Section | file | note |
---|---|---|
Header row | _includes/header.html | |
Research Page | _data/research.yml | |
Publications Page | _data/research-input.yml | "research-output.yml" is automatically generated |
Paper summary Page | publications/paper_intro/ | add markdown file inside the folder |
Software Page | _data/resources.yml | |
Team Page | _members/ | add markdown file inside the folder |
Media Page | _data/resources.yml | |
Opportunities Page | oppurtunities/index.md | no extra source file |
Icon setting | _includes/paper-link.html |
- Research: description of ongoing researches
- Publication: list of papers
- Software: list of developed softwares, useful links, other lab-related resources
- Team: members
- Media: teaching, outreach, news
- Opportunity: openings and fundings
Some fancy functions that I found very helpful.
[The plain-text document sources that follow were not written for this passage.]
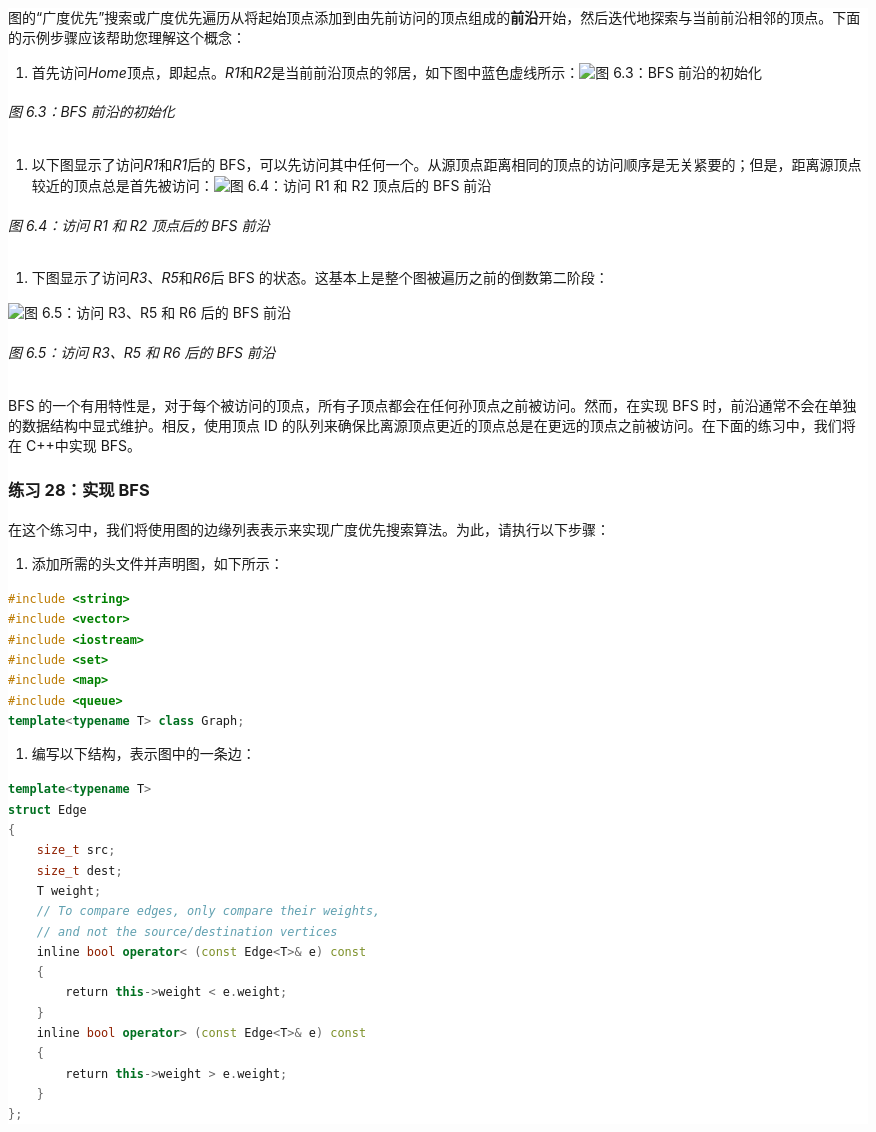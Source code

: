 图的“广度优先”搜索或广度优先遍历从将起始顶点添加到由先前访问的顶点组成的**前沿**开始，然后迭代地探索与当前前沿相邻的顶点。下面的示例步骤应该帮助您理解这个概念：

1.  首先访问*Home*顶点，即起点。*R1*和*R2*是当前前沿顶点的邻居，如下图中蓝色虚线所示：![图 6.3：BFS 前沿的初始化](https://github.com/OpenDocCN/freelearn-c-cpp-zh/raw/master/docs/cpp-dsal-dsn-prin/img/C14498_06_03.jpg)

###### 图 6.3：BFS 前沿的初始化

1.  以下图显示了访问*R1*和*R1*后的 BFS，可以先访问其中任何一个。从源顶点距离相同的顶点的访问顺序是无关紧要的；但是，距离源顶点较近的顶点总是首先被访问：![图 6.4：访问 R1 和 R2 顶点后的 BFS 前沿](https://github.com/OpenDocCN/freelearn-c-cpp-zh/raw/master/docs/cpp-dsal-dsn-prin/img/C14498_06_04.jpg)

###### 图 6.4：访问 R1 和 R2 顶点后的 BFS 前沿

1.  下图显示了访问*R3*、*R5*和*R6*后 BFS 的状态。这基本上是整个图被遍历之前的倒数第二阶段：

![图 6.5：访问 R3、R5 和 R6 后的 BFS 前沿](https://github.com/OpenDocCN/freelearn-c-cpp-zh/raw/master/docs/cpp-dsal-dsn-prin/img/C14498_06_05.jpg)

###### 图 6.5：访问 R3、R5 和 R6 后的 BFS 前沿

BFS 的一个有用特性是，对于每个被访问的顶点，所有子顶点都会在任何孙顶点之前被访问。然而，在实现 BFS 时，前沿通常不会在单独的数据结构中显式维护。相反，使用顶点 ID 的队列来确保比离源顶点更近的顶点总是在更远的顶点之前被访问。在下面的练习中，我们将在 C++中实现 BFS。

### 练习 28：实现 BFS

在这个练习中，我们将使用图的边缘列表表示来实现广度优先搜索算法。为此，请执行以下步骤：

1.  添加所需的头文件并声明图，如下所示：

```cpp
#include <string>
#include <vector>
#include <iostream>
#include <set>
#include <map>
#include <queue>
template<typename T> class Graph;
```

1.  编写以下结构，表示图中的一条边：

```cpp
template<typename T>
struct Edge
{
    size_t src;
    size_t dest;
    T weight;
    // To compare edges, only compare their weights,
    // and not the source/destination vertices
    inline bool operator< (const Edge<T>& e) const
    {
        return this->weight < e.weight;
    }
    inline bool operator> (const Edge<T>& e) const
    {
        return this->weight > e.weight;
    }
};
```
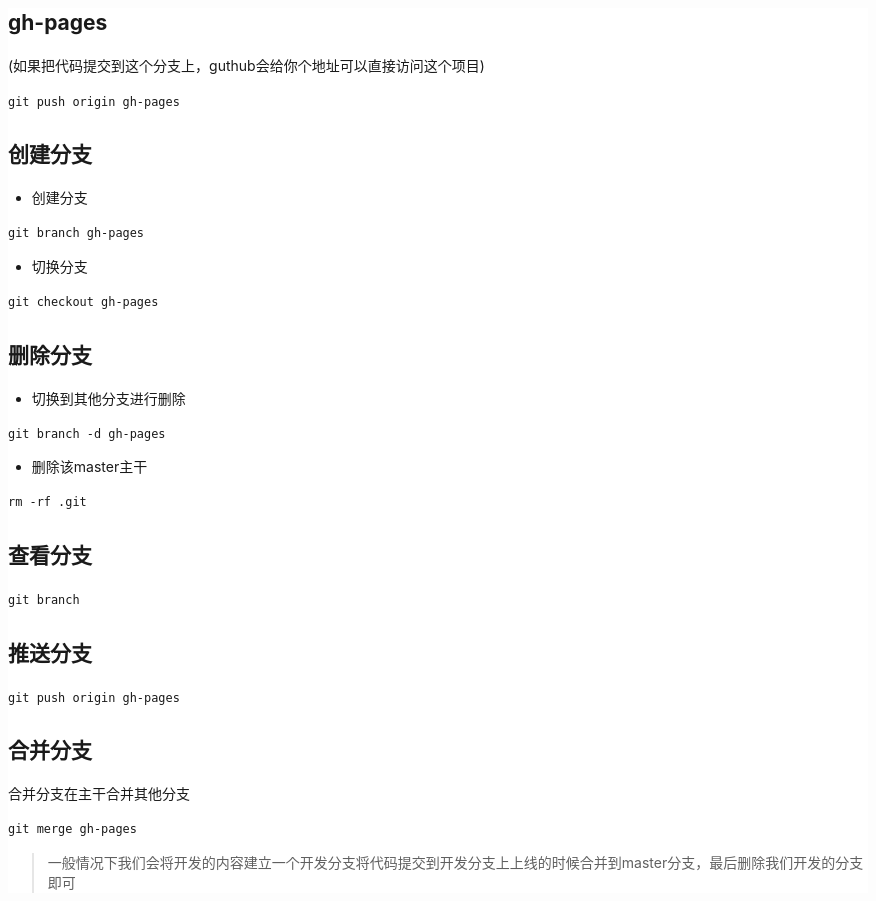 ## gh-pages
(如果把代码提交到这个分支上，guthub会给你个地址可以直接访问这个项目)
``` 
git push origin gh-pages
```

## 创建分支
- 创建分支
```
git branch gh-pages
```
- 切换分支
```
git checkout gh-pages
```
## 删除分支
- 切换到其他分支进行删除
```
git branch -d gh-pages
```
- 删除该master主干
```
rm -rf .git
```
## 查看分支
```
git branch
```
## 推送分支
```
git push origin gh-pages
```
## 合并分支 
合并分支在主干合并其他分支
```
git merge gh-pages
```
> 一般情况下我们会将开发的内容建立一个开发分支将代码提交到开发分支上上线的时候合并到master分支，最后删除我们开发的分支即可
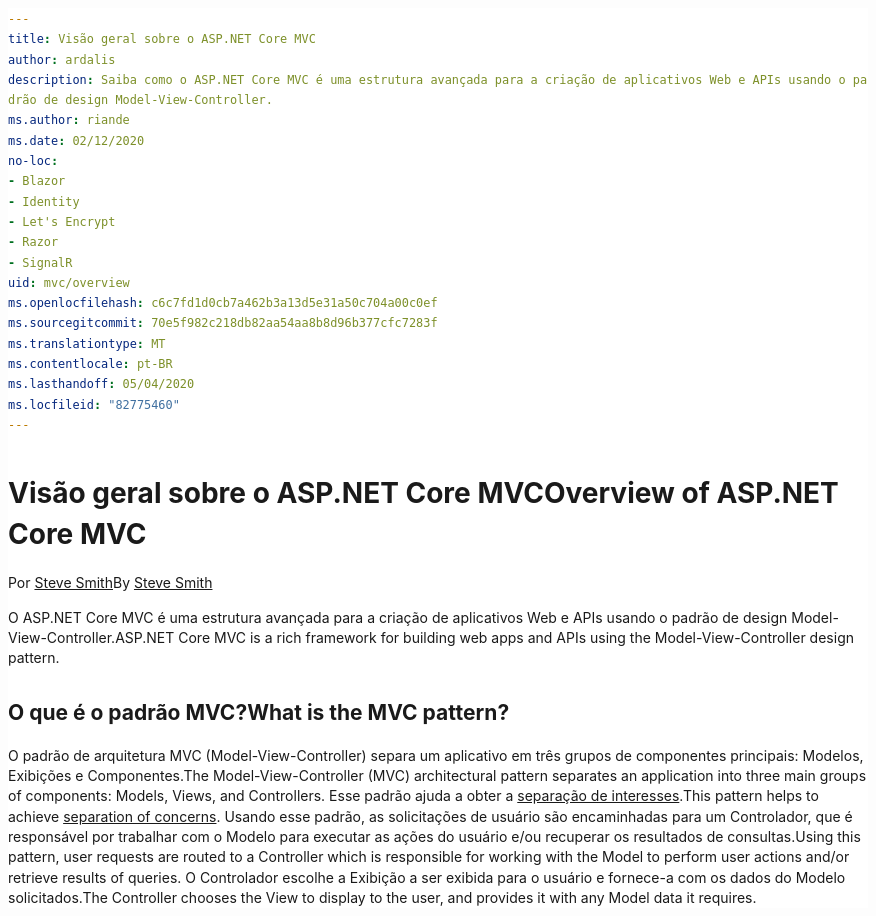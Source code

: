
 ```yaml
---
title: Visão geral sobre o ASP.NET Core MVC
author: ardalis
description: Saiba como o ASP.NET Core MVC é uma estrutura avançada para a criação de aplicativos Web e APIs usando o padrão de design Model-View-Controller.
ms.author: riande
ms.date: 02/12/2020
no-loc:
- Blazor
- Identity
- Let's Encrypt
- Razor
- SignalR
uid: mvc/overview
ms.openlocfilehash: c6c7fd1d0cb7a462b3a13d5e31a50c704a00c0ef
ms.sourcegitcommit: 70e5f982c218db82aa54aa8b8d96b377cfc7283f
ms.translationtype: MT
ms.contentlocale: pt-BR
ms.lasthandoff: 05/04/2020
ms.locfileid: "82775460"
---
```

# <a name="overview-of-aspnet-core-mvc"></a><span data-ttu-id="67e84-103">Visão geral sobre o ASP.NET Core MVC</span><span class="sxs-lookup"><span data-stu-id="67e84-103">Overview of ASP.NET Core MVC</span></span>

<span data-ttu-id="67e84-104">Por [Steve Smith](https://ardalis.com/)</span><span class="sxs-lookup"><span data-stu-id="67e84-104">By [Steve Smith](https://ardalis.com/)</span></span>

<span data-ttu-id="67e84-105">O ASP.NET Core MVC é uma estrutura avançada para a criação de aplicativos Web e APIs usando o padrão de design Model-View-Controller.</span><span class="sxs-lookup"><span data-stu-id="67e84-105">ASP.NET Core MVC is a rich framework for building web apps and APIs using the Model-View-Controller design pattern.</span></span>

## <a name="what-is-the-mvc-pattern"></a><span data-ttu-id="67e84-106">O que é o padrão MVC?</span><span class="sxs-lookup"><span data-stu-id="67e84-106">What is the MVC pattern?</span></span>

<span data-ttu-id="67e84-107">O padrão de arquitetura MVC (Model-View-Controller) separa um aplicativo em três grupos de componentes principais: Modelos, Exibições e Componentes.</span><span class="sxs-lookup"><span data-stu-id="67e84-107">The Model-View-Controller (MVC) architectural pattern separates an application into three main groups of components: Models, Views, and Controllers.</span></span> <span data-ttu-id="67e84-108">Esse padrão ajuda a obter a [separação de interesses](/dotnet/standard/modern-web-apps-azure-architecture/architectural-principles#separation-of-concerns).</span><span class="sxs-lookup"><span data-stu-id="67e84-108">This pattern helps to achieve [separation of concerns](/dotnet/standard/modern-web-apps-azure-architecture/architectural-principles#separation-of-concerns).</span></span> <span data-ttu-id="67e84-109">Usando esse padrão, as solicitações de usuário são encaminhadas para um Controlador, que é responsável por trabalhar com o Modelo para executar as ações do usuário e/ou recuperar os resultados de consultas.</span><span class="sxs-lookup"><span data-stu-id="67e84-109">Using this pattern, user requests are routed to a Controller which is responsible for working with the Model to perform user actions and/or retrieve results of queries.</span></span> <span data-ttu-id="67e84-110">O Controlador escolhe a Exibição a ser exibida para o usuário e fornece-a com os dados do Modelo solicitados.</span><span class="sxs-lookup"><span data-stu-id="67e84-110">The Controller chooses the View to display to the user, and provides it with any Model data it requires.</span></span>
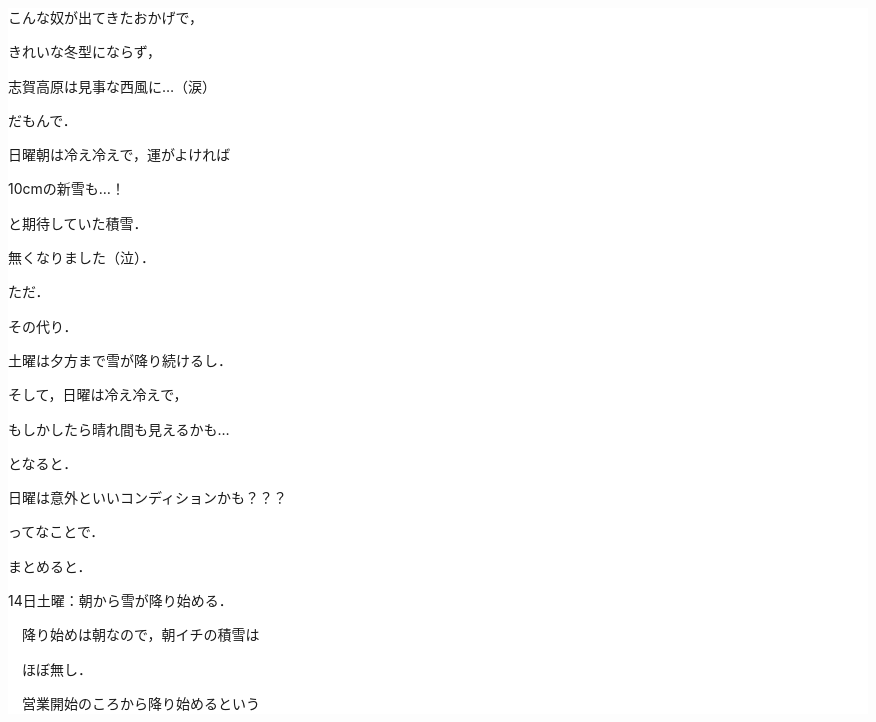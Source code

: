 


こんな奴が出てきたおかげで，


きれいな冬型にならず，


志賀高原は見事な西風に…（涙）





だもんで．


日曜朝は冷え冷えで，運がよければ


10cmの新雪も…！


と期待していた積雪．


無くなりました（泣）．





ただ．


その代り．


土曜は夕方まで雪が降り続けるし．


そして，日曜は冷え冷えで，


もしかしたら晴れ間も見えるかも…


となると．


日曜は意外といいコンディションかも？？？





ってなことで．


まとめると．





14日土曜：朝から雪が降り始める．


　降り始めは朝なので，朝イチの積雪は


　ほぼ無し．


　営業開始のころから降り始めるという
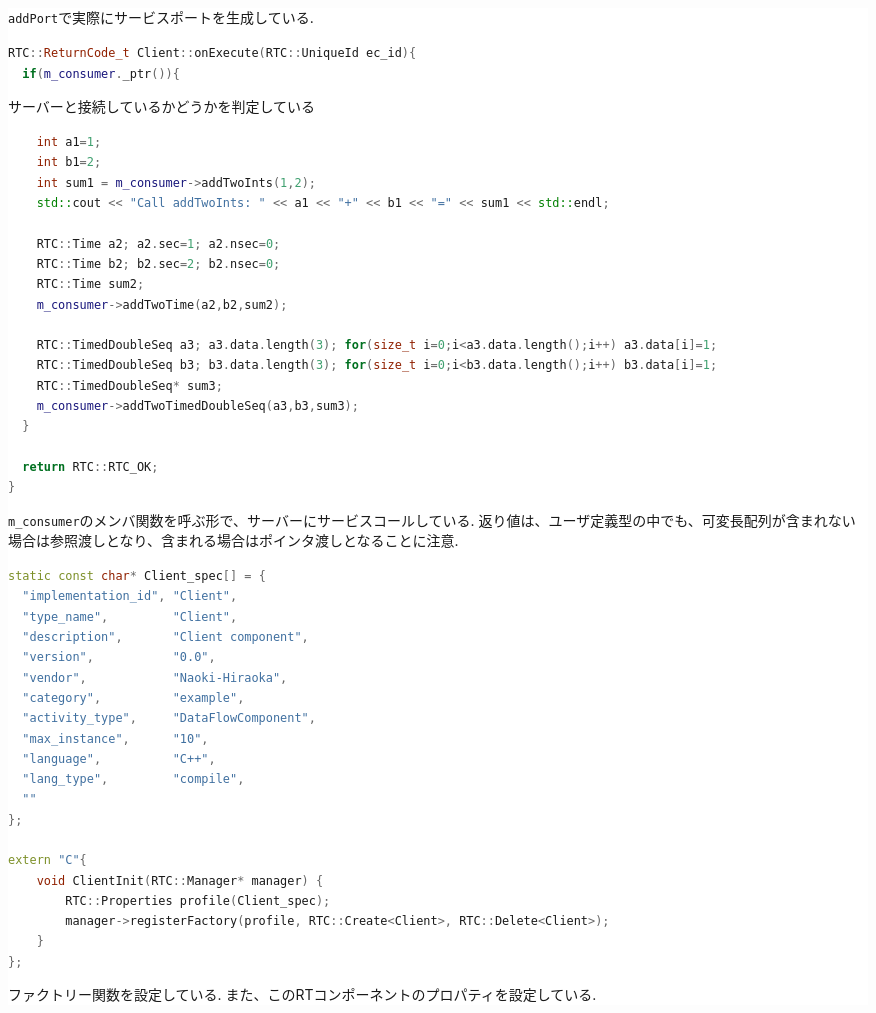 `addPort`で実際にサービスポートを生成している.

```c++
RTC::ReturnCode_t Client::onExecute(RTC::UniqueId ec_id){
  if(m_consumer._ptr()){
```
サーバーと接続しているかどうかを判定している

```c++
    int a1=1;
    int b1=2;
    int sum1 = m_consumer->addTwoInts(1,2);
    std::cout << "Call addTwoInts: " << a1 << "+" << b1 << "=" << sum1 << std::endl;

    RTC::Time a2; a2.sec=1; a2.nsec=0;
    RTC::Time b2; b2.sec=2; b2.nsec=0;
    RTC::Time sum2;
    m_consumer->addTwoTime(a2,b2,sum2);

    RTC::TimedDoubleSeq a3; a3.data.length(3); for(size_t i=0;i<a3.data.length();i++) a3.data[i]=1;
    RTC::TimedDoubleSeq b3; b3.data.length(3); for(size_t i=0;i<b3.data.length();i++) b3.data[i]=1;
    RTC::TimedDoubleSeq* sum3;
    m_consumer->addTwoTimedDoubleSeq(a3,b3,sum3);
  }

  return RTC::RTC_OK;
}
```
`m_consumer`のメンバ関数を呼ぶ形で、サーバーにサービスコールしている. 返り値は、ユーザ定義型の中でも、可変長配列が含まれない場合は参照渡しとなり、含まれる場合はポインタ渡しとなることに注意.

```c++
static const char* Client_spec[] = {
  "implementation_id", "Client",
  "type_name",         "Client",
  "description",       "Client component",
  "version",           "0.0",
  "vendor",            "Naoki-Hiraoka",
  "category",          "example",
  "activity_type",     "DataFlowComponent",
  "max_instance",      "10",
  "language",          "C++",
  "lang_type",         "compile",
  ""
};

extern "C"{
    void ClientInit(RTC::Manager* manager) {
        RTC::Properties profile(Client_spec);
        manager->registerFactory(profile, RTC::Create<Client>, RTC::Delete<Client>);
    }
};
```
ファクトリー関数を設定している. また、このRTコンポーネントのプロパティを設定している.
This is how the autocite works:
- "manubot" is a Python API to pull publication information based on IDs (e.g. DOI) provided in our "research-input.yml" file
- The build-research.py file is a Python wrapper to call "manubot" to generate a YAML file that fits our lab pages
- Here is the trick: everytime the "research-input.yml" (in master branch) is edited remotely, the Github workflow will be triggered to call the Python wrapper in step2 to update the YAML file. So we only need to maintain the "research-input.yml" file.
- Google for more details
- This Github Page was generated from
lab-website-template
by the Greenelab. - Some improvements for the template above were cloned from
the Mangul Lab
.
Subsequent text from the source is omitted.